◆ Task requirements ◆
Spot each line in the data below containing "coordinate" and copy it.
*** Input ***
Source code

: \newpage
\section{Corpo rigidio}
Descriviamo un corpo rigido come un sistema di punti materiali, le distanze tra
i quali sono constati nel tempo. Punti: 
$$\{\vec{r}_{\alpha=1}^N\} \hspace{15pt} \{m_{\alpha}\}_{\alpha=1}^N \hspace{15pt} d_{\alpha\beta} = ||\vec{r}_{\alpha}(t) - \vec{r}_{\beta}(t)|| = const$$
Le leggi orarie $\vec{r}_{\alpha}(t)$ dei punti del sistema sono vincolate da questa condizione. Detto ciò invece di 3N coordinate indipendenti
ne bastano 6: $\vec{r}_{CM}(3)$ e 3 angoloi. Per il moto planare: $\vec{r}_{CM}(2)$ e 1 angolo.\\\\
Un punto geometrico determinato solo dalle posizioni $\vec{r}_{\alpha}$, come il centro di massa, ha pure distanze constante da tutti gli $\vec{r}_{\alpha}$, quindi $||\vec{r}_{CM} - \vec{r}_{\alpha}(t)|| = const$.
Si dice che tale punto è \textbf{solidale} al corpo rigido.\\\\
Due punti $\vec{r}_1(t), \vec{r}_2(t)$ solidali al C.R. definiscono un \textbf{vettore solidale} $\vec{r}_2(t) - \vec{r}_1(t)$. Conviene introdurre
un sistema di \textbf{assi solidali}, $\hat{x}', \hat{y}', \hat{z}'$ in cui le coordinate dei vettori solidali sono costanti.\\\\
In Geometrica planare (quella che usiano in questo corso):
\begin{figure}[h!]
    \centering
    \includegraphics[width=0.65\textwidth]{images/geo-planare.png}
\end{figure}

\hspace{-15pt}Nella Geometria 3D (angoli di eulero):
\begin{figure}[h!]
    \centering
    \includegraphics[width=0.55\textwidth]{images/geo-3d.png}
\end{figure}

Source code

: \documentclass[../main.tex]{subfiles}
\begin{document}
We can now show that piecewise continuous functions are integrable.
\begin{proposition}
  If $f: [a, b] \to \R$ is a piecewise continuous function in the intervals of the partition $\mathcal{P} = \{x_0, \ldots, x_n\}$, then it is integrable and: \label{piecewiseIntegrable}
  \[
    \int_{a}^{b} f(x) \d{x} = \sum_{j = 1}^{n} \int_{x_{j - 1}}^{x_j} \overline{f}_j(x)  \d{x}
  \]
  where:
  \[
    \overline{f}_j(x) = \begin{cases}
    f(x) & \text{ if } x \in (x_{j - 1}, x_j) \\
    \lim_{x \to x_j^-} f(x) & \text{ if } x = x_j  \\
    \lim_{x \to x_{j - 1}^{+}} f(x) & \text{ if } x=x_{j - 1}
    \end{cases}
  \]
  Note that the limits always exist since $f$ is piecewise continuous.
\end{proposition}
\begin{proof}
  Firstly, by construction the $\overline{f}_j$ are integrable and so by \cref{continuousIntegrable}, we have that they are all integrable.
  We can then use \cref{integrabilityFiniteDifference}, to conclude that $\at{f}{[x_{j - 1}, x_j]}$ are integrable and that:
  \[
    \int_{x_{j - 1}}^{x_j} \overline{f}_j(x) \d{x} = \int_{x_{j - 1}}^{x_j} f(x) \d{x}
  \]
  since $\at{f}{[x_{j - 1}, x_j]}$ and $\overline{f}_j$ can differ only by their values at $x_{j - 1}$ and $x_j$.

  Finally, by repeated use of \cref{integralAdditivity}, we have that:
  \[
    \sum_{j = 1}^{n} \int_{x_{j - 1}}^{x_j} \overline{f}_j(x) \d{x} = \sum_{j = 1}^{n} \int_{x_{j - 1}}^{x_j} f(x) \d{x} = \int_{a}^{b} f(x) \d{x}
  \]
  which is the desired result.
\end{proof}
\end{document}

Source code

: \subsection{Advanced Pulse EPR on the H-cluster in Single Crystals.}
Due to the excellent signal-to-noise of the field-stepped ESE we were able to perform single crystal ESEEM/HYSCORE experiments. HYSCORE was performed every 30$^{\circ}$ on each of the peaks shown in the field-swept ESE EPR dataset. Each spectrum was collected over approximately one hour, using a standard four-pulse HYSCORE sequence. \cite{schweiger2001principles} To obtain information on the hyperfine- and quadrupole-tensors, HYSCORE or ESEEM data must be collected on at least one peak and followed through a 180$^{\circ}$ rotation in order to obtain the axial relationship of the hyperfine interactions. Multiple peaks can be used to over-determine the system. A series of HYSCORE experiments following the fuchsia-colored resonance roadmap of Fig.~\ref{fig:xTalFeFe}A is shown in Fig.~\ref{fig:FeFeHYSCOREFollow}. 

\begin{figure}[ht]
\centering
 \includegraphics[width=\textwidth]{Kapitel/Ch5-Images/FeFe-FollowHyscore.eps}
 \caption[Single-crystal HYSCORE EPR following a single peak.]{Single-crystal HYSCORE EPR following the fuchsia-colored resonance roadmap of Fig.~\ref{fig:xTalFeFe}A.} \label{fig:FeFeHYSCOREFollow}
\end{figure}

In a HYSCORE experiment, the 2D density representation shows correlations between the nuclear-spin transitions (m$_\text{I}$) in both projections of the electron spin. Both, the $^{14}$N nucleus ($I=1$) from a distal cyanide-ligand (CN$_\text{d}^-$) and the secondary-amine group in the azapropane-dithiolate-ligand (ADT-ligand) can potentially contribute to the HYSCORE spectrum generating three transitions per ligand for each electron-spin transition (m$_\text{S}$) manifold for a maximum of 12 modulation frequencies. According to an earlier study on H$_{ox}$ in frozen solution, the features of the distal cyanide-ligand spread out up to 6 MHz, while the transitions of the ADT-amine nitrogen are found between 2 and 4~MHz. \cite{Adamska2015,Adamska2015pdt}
***
◆ Output for this exercise ◆
Le leggi orarie $\vec{r}_{\alpha}(t)$ dei punti del sistema sono vincolate da questa condizione. Detto ciò invece di 3N coordinate indipendenti
un sistema di \textbf{assi solidali}, $\hat{x}', \hat{y}', \hat{z}'$ in cui le coordinate dei vettori solidali sono costanti.\\\\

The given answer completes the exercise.